Maybe it's strange. Maybe it doesn't quite make sense, this peace that I found waiting in the Word. Because maybe, it seems like I still don't have the words. But you know what? It's okay. It's okay because in John 1:1-5 I found the words, His Words that speak what I cannot.
His Words speak the story that unfolded that week. His Words speak the story of the light that the darkness could not overcome. His Words tell the story of life in Him, of being chosen by Him. That's the story that reverberated both in my life and in the lives of those I met. It was not a story of guilt on my part, nor shame on theirs. Instead, it was a beautiful song of praise that rang out from the lives of His people.
You know, it's so easy to feel guilt over the fact that their one set of clothes is literally falling apart and you have a whole closet of stuff you never wear. It's easy to feel guilty about your bedroom back home that is bigger than an entire house holding 5 people. Dropping $5 for a Starbucks drink while in Ethiopia who knows what all that would buy, what kind of selfish person am I?! Guilt heaped on more guilt.

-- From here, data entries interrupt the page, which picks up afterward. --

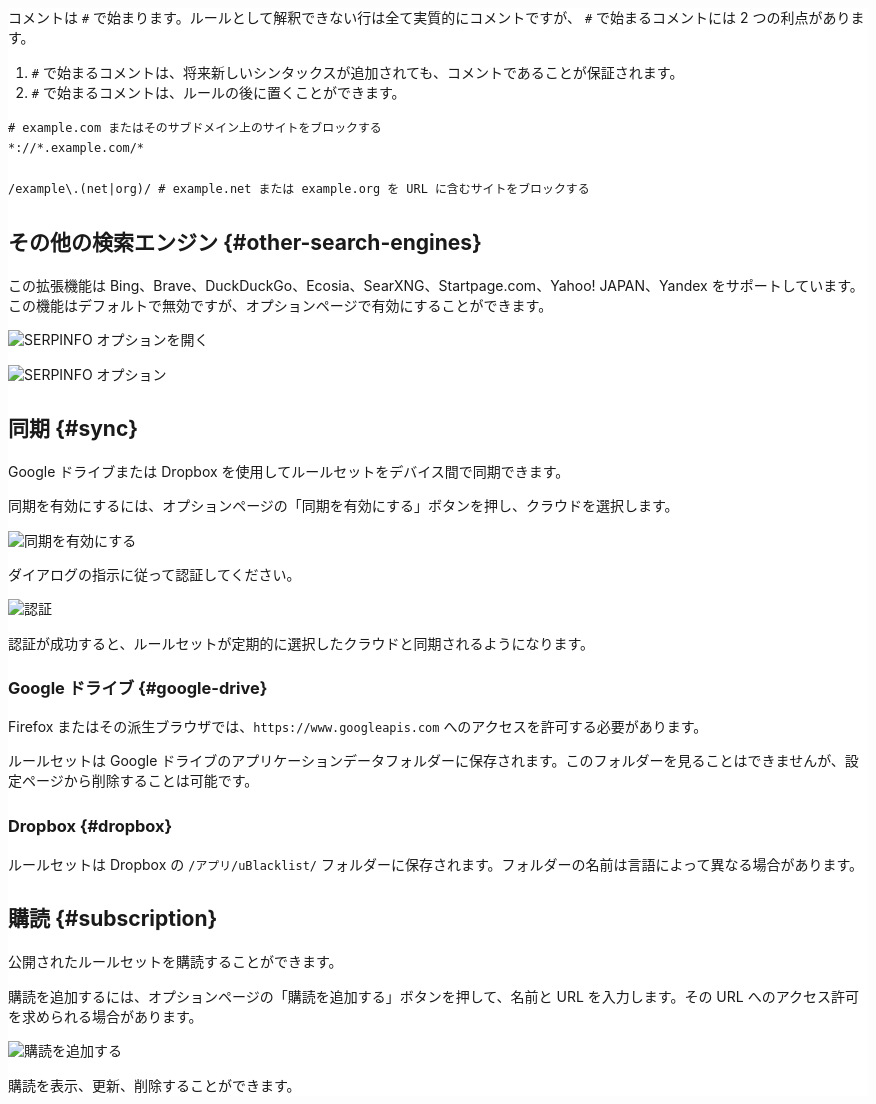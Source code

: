 コメントは `#` で始まります。ルールとして解釈できない行は全て実質的にコメントですが、 `#` で始まるコメントには 2 つの利点があります。

1. `#` で始まるコメントは、将来新しいシンタックスが追加されても、コメントであることが保証されます。
2. `#` で始まるコメントは、ルールの後に置くことができます。

```
# example.com またはそのサブドメイン上のサイトをブロックする
*://*.example.com/*

/example\.(net|org)/ # example.net または example.org を URL に含むサイトをブロックする
```

## その他の検索エンジン {#other-search-engines}

この拡張機能は Bing、Brave、DuckDuckGo、Ecosia、SearXNG、Startpage.com、Yahoo! JAPAN、Yandex をサポートしています。この機能はデフォルトで無効ですが、オプションページで有効にすることができます。

![SERPINFO オプションを開く](/img/advanced-features/other-search-engines-1.png)

![SERPINFO オプション](/img/advanced-features/other-search-engines-2.png)

## 同期 {#sync}

Google ドライブまたは Dropbox を使用してルールセットをデバイス間で同期できます。

同期を有効にするには、オプションページの「同期を有効にする」ボタンを押し、クラウドを選択します。

![同期を有効にする](/img/advanced-features/sync-1.png)

ダイアログの指示に従って認証してください。

![認証](/img/advanced-features/sync-2.png)

認証が成功すると、ルールセットが定期的に選択したクラウドと同期されるようになります。

### Google ドライブ {#google-drive}

Firefox またはその派生ブラウザでは、`https://www.googleapis.com` へのアクセスを許可する必要があります。

ルールセットは Google ドライブのアプリケーションデータフォルダーに保存されます。このフォルダーを見ることはできませんが、設定ページから削除することは可能です。

### Dropbox {#dropbox}

ルールセットは Dropbox の `/アプリ/uBlacklist/` フォルダーに保存されます。フォルダーの名前は言語によって異なる場合があります。

## 購読 {#subscription}

公開されたルールセットを購読することができます。

購読を追加するには、オプションページの「購読を追加する」ボタンを押して、名前と URL を入力します。その URL へのアクセス許可を求められる場合があります。

![購読を追加する](/img/advanced-features/subscription-1.png)

購読を表示、更新、削除することができます。
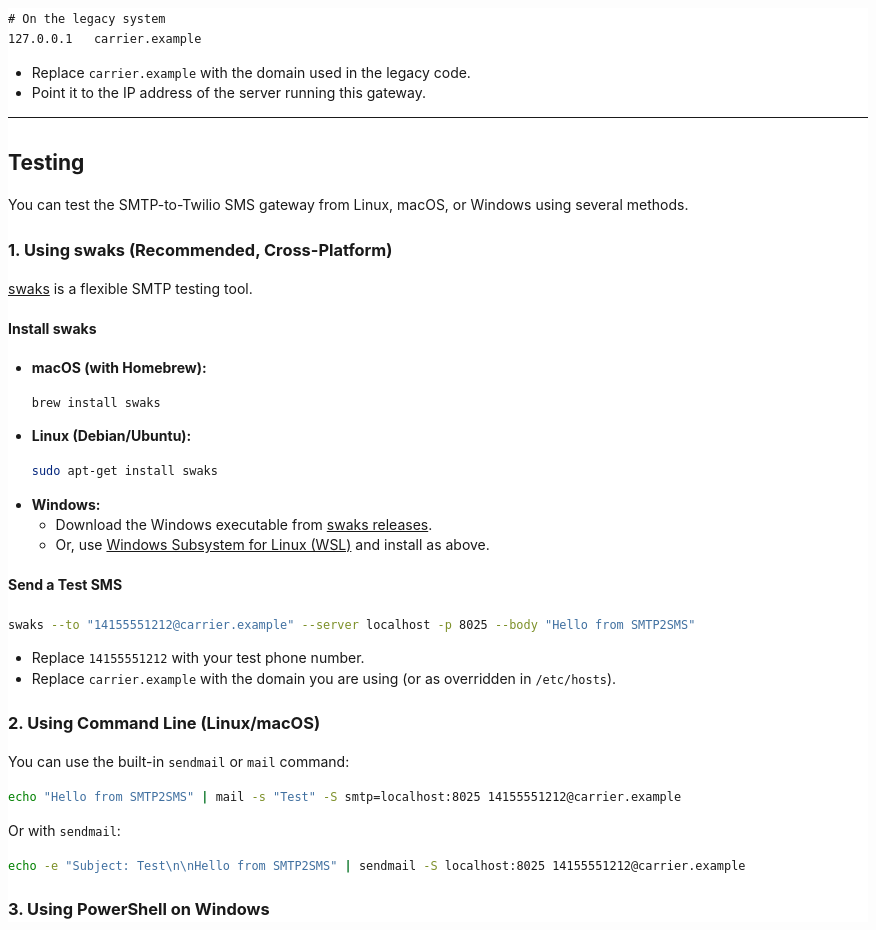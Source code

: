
 ```
# On the legacy system
127.0.0.1   carrier.example
```

- Replace `carrier.example` with the domain used in the legacy code.
- Point it to the IP address of the server running this gateway.

---

## Testing

You can test the SMTP-to-Twilio SMS gateway from Linux, macOS, or Windows using several methods.

### 1. Using swaks (Recommended, Cross-Platform)

[swaks](https://www.jetmore.org/john/code/swaks/) is a flexible SMTP testing tool.

#### Install swaks

- **macOS (with Homebrew):**
  ```sh
  brew install swaks
  ```
- **Linux (Debian/Ubuntu):**
  ```sh
  sudo apt-get install swaks
  ```
- **Windows:**
  - Download the Windows executable from [swaks releases](https://github.com/jetmore/swaks/releases).
  - Or, use [Windows Subsystem for Linux (WSL)](https://learn.microsoft.com/en-us/windows/wsl/) and install as above.

#### Send a Test SMS

```sh
swaks --to "14155551212@carrier.example" --server localhost -p 8025 --body "Hello from SMTP2SMS"
```

- Replace `14155551212` with your test phone number.
- Replace `carrier.example` with the domain you are using (or as overridden in `/etc/hosts`).

### 2. Using Command Line (Linux/macOS)

You can use the built-in `sendmail` or `mail` command:

```sh
echo "Hello from SMTP2SMS" | mail -s "Test" -S smtp=localhost:8025 14155551212@carrier.example
```

Or with `sendmail`:

```sh
echo -e "Subject: Test\n\nHello from SMTP2SMS" | sendmail -S localhost:8025 14155551212@carrier.example
```

### 3. Using PowerShell on Windows
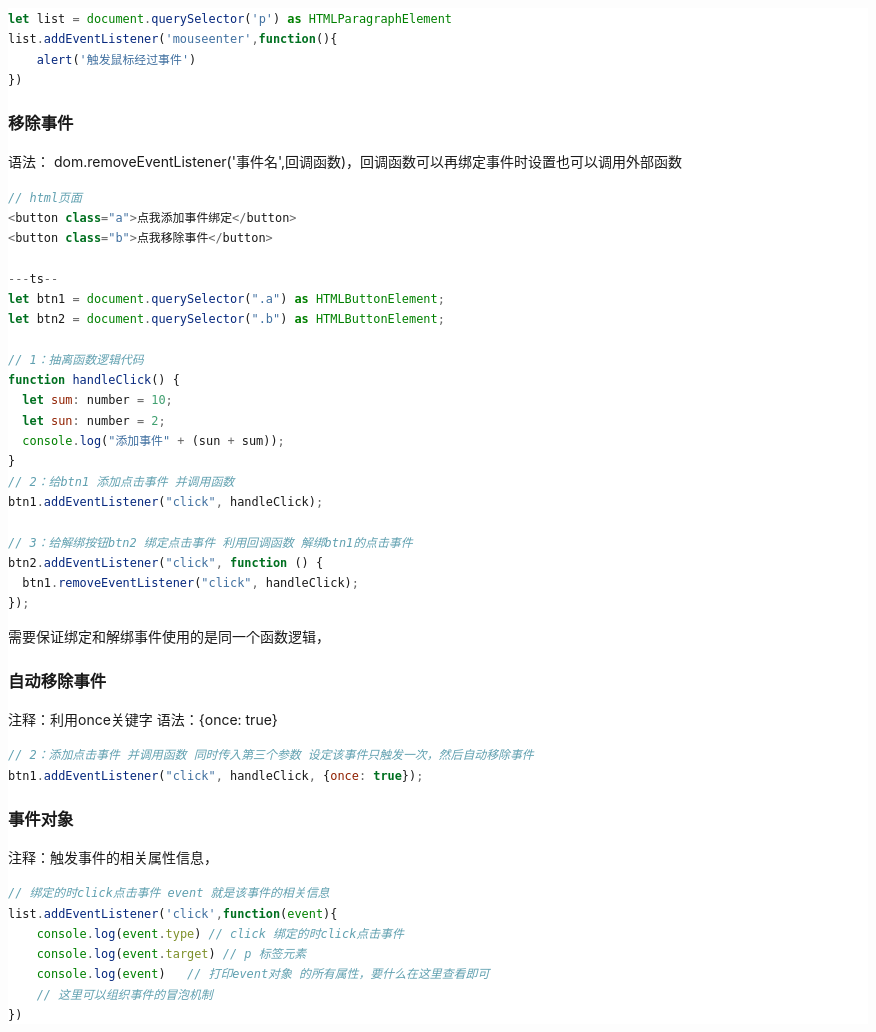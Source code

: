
 ```js
let list = document.querySelector('p') as HTMLParagraphElement
list.addEventListener('mouseenter',function(){
    alert('触发鼠标经过事件')
})
```



### 移除事件

语法： dom.removeEventListener('事件名',回调函数)，回调函数可以再绑定事件时设置也可以调用外部函数

```js
// html页面
<button class="a">点我添加事件绑定</button>
<button class="b">点我移除事件</button>

---ts--
let btn1 = document.querySelector(".a") as HTMLButtonElement;
let btn2 = document.querySelector(".b") as HTMLButtonElement;

// 1：抽离函数逻辑代码
function handleClick() {
  let sum: number = 10;
  let sun: number = 2;
  console.log("添加事件" + (sun + sum));
}
// 2：给btn1 添加点击事件 并调用函数
btn1.addEventListener("click", handleClick);

// 3：给解绑按钮btn2 绑定点击事件 利用回调函数 解绑btn1的点击事件
btn2.addEventListener("click", function () {
  btn1.removeEventListener("click", handleClick);
});
```

需要保证绑定和解绑事件使用的是同一个函数逻辑，

### 自动移除事件

注释：利用once关键字   语法：{once: true}  

```js
// 2：添加点击事件 并调用函数 同时传入第三个参数 设定该事件只触发一次，然后自动移除事件
btn1.addEventListener("click", handleClick, {once: true});
```



### 事件对象

注释：触发事件的相关属性信息，

```js
// 绑定的时click点击事件 event 就是该事件的相关信息
list.addEventListener('click',function(event){
    console.log(event.type) // click 绑定的时click点击事件
    console.log(event.target) // p 标签元素
    console.log(event)   // 打印event对象 的所有属性，要什么在这里查看即可
    // 这里可以组织事件的冒泡机制
})
```
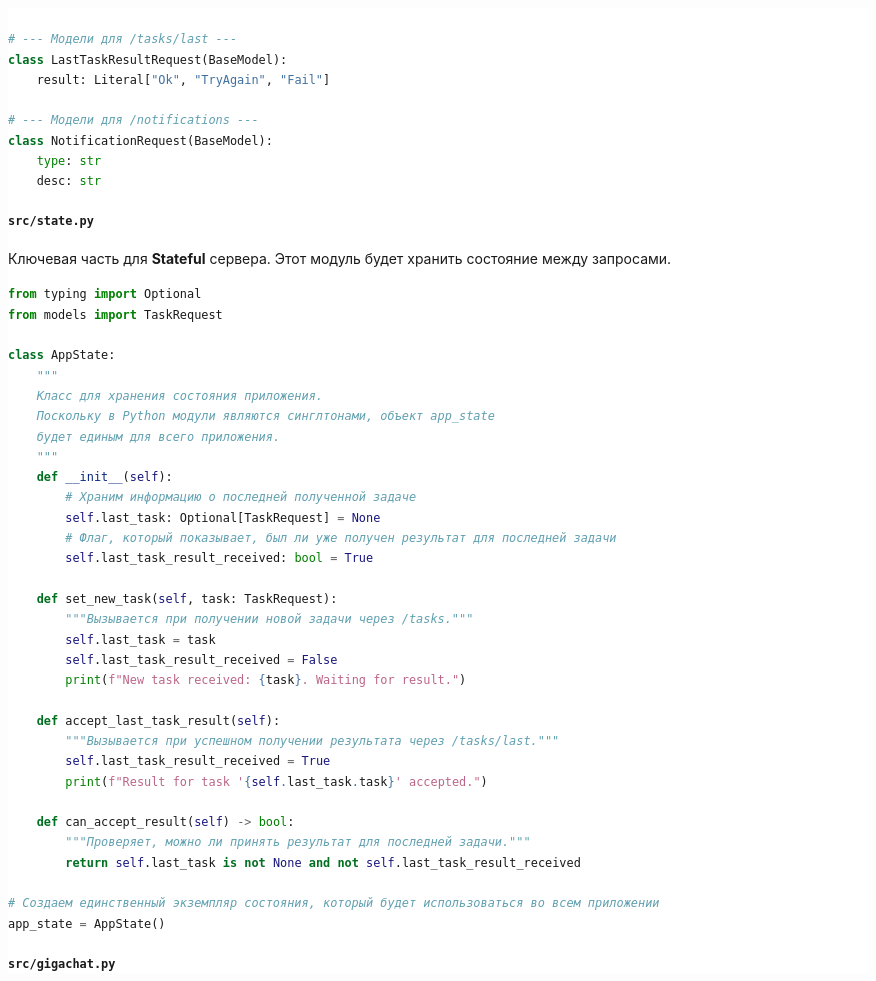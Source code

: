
 ```python

# --- Модели для /tasks/last ---
class LastTaskResultRequest(BaseModel):
    result: Literal["Ok", "TryAgain", "Fail"]

# --- Модели для /notifications ---
class NotificationRequest(BaseModel):
    type: str
    desc: str

```

#### `src/state.py`

Ключевая часть для **Stateful** сервера. Этот модуль будет хранить состояние между запросами.

```python
from typing import Optional
from models import TaskRequest

class AppState:
    """
    Класс для хранения состояния приложения.
    Поскольку в Python модули являются синглтонами, объект app_state
    будет единым для всего приложения.
    """
    def __init__(self):
        # Храним информацию о последней полученной задаче
        self.last_task: Optional[TaskRequest] = None
        # Флаг, который показывает, был ли уже получен результат для последней задачи
        self.last_task_result_received: bool = True

    def set_new_task(self, task: TaskRequest):
        """Вызывается при получении новой задачи через /tasks."""
        self.last_task = task
        self.last_task_result_received = False
        print(f"New task received: {task}. Waiting for result.")

    def accept_last_task_result(self):
        """Вызывается при успешном получении результата через /tasks/last."""
        self.last_task_result_received = True
        print(f"Result for task '{self.last_task.task}' accepted.")

    def can_accept_result(self) -> bool:
        """Проверяет, можно ли принять результат для последней задачи."""
        return self.last_task is not None and not self.last_task_result_received

# Создаем единственный экземпляр состояния, который будет использоваться во всем приложении
app_state = AppState()
```

#### `src/gigachat.py`
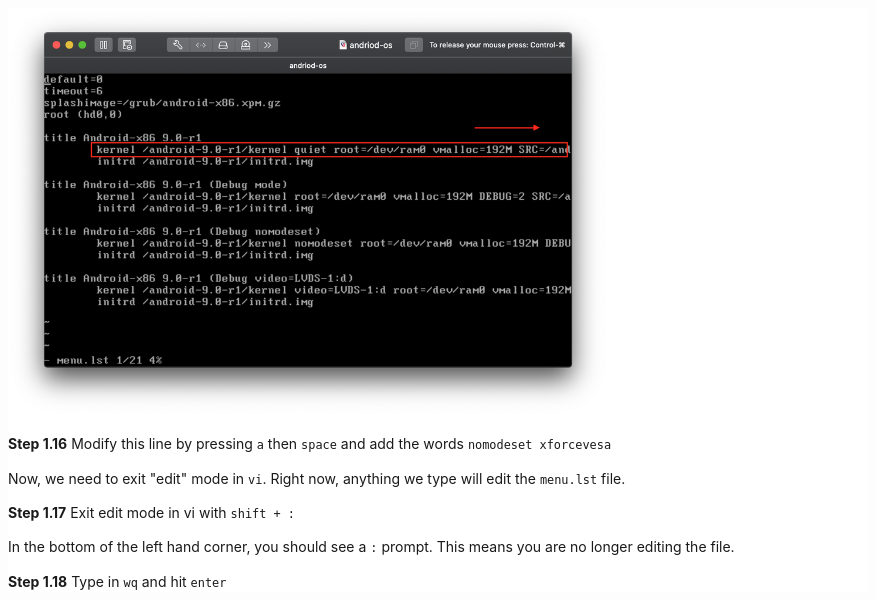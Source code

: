 <img src="images/fig4.png" width="600px">

**Step 1.16** Modify this line by pressing `a` then `space` and add the words `nomodeset xforcevesa` <br>

Now, we need to exit "edit" mode in `vi`. Right now, anything we type will edit the `menu.lst` file. 

**Step 1.17** Exit edit mode in vi with `shift + :`<br>

In the bottom of the left hand corner, you should see a `:` prompt. This means you are no longer editing the file.

**Step 1.18** Type in `wq` and hit `enter`<br>
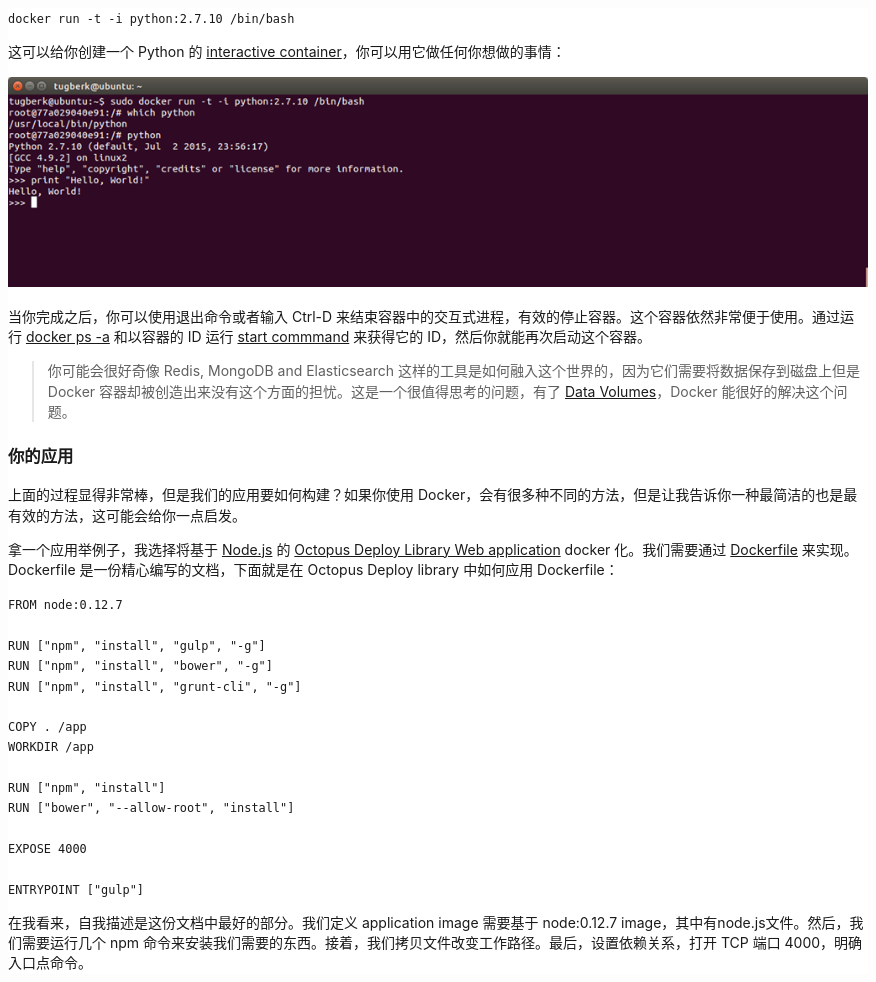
 ```
docker run -t -i python:2.7.10 /bin/bash
```

这可以给你创建一个 Python 的 [interactive container](https://docs.docker.com/userguide/dockerizing/#an-interactive-container)，你可以用它做任何你想做的事情：

![](images/docker-11.png)

当你完成之后，你可以使用退出命令或者输入 Ctrl-D 来结束容器中的交互式进程，有效的停止容器。这个容器依然非常便于使用。通过运行 [docker ps -a](https://docs.docker.com/reference/commandline/ps/) 和以容器的 ID 运行 [start commmand](https://docs.docker.com/reference/commandline/start/) 来获得它的 ID，然后你就能再次启动这个容器。

> 你可能会很好奇像 Redis, MongoDB and Elasticsearch 这样的工具是如何融入这个世界的，因为它们需要将数据保存到磁盘上但是 Docker 容器却被创造出来没有这个方面的担忧。这是一个很值得思考的问题，有了 [Data Volumes](https://docs.docker.com/userguide/dockervolumes/)，Docker 能很好的解决这个问题。

### 你的应用

上面的过程显得非常棒，但是我们的应用要如何构建？如果你使用 Docker，会有很多种不同的方法，但是让我告诉你一种最简洁的也是最有效的方法，这可能会给你一点启发。

拿一个应用举例子，我选择将基于 [Node.js](https://nodejs.org/) 的 [Octopus Deploy Library Web application](https://github.com/OctopusDeploy/Library) docker 化。我们需要通过 [Dockerfile](https://docs.docker.com/reference/builder/) 来实现。Dockerfile 是一份精心编写的文档，下面就是在 Octopus Deploy library 中如何应用 Dockerfile：

```
FROM node:0.12.7

RUN ["npm", "install", "gulp", "-g"]
RUN ["npm", "install", "bower", "-g"]
RUN ["npm", "install", "grunt-cli", "-g"]

COPY . /app
WORKDIR /app

RUN ["npm", "install"]
RUN ["bower", "--allow-root", "install"]

EXPOSE 4000

ENTRYPOINT ["gulp"]
```

在我看来，自我描述是这份文档中最好的部分。我们定义 application image 需要基于 node:0.12.7 image，其中有node.js文件。然后，我们需要运行几个 npm 命令来安装我们需要的东西。接着，我们拷贝文件改变工作路径。最后，设置依赖关系，打开 TCP 端口 4000，明确入口点命令。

But while I spent ten days among the people of Ethiopia, there wasn't room for guilt. Because in Ethiopia, they grasp the beautiful fact that "all things were created through Him, and apart from Him not one thing was created." There were no differences between us. We all were simply His creation, His vessels used to further the Kingdom from Ethiopia back to America. Not to say there wasn't heartbreak, because heartbreak comes not from a stance of, "Wow, I'm so much better off than them": heartbreak comes from letting people into your life. It comes from jumping into the difficult times and letting their pain become your own.
Even then, the joy was greater than the heartbreak because each of us, Ethiopian and American, know the Words of I AM. The Words that are the beginning and the end and that surpass anything we could ever dream of. I still may not have all the right words but it doesn't matter because I, just like my sisters and brothers in Ethiopia, know The Word. And The Word that is God speaks far greater than I ever could.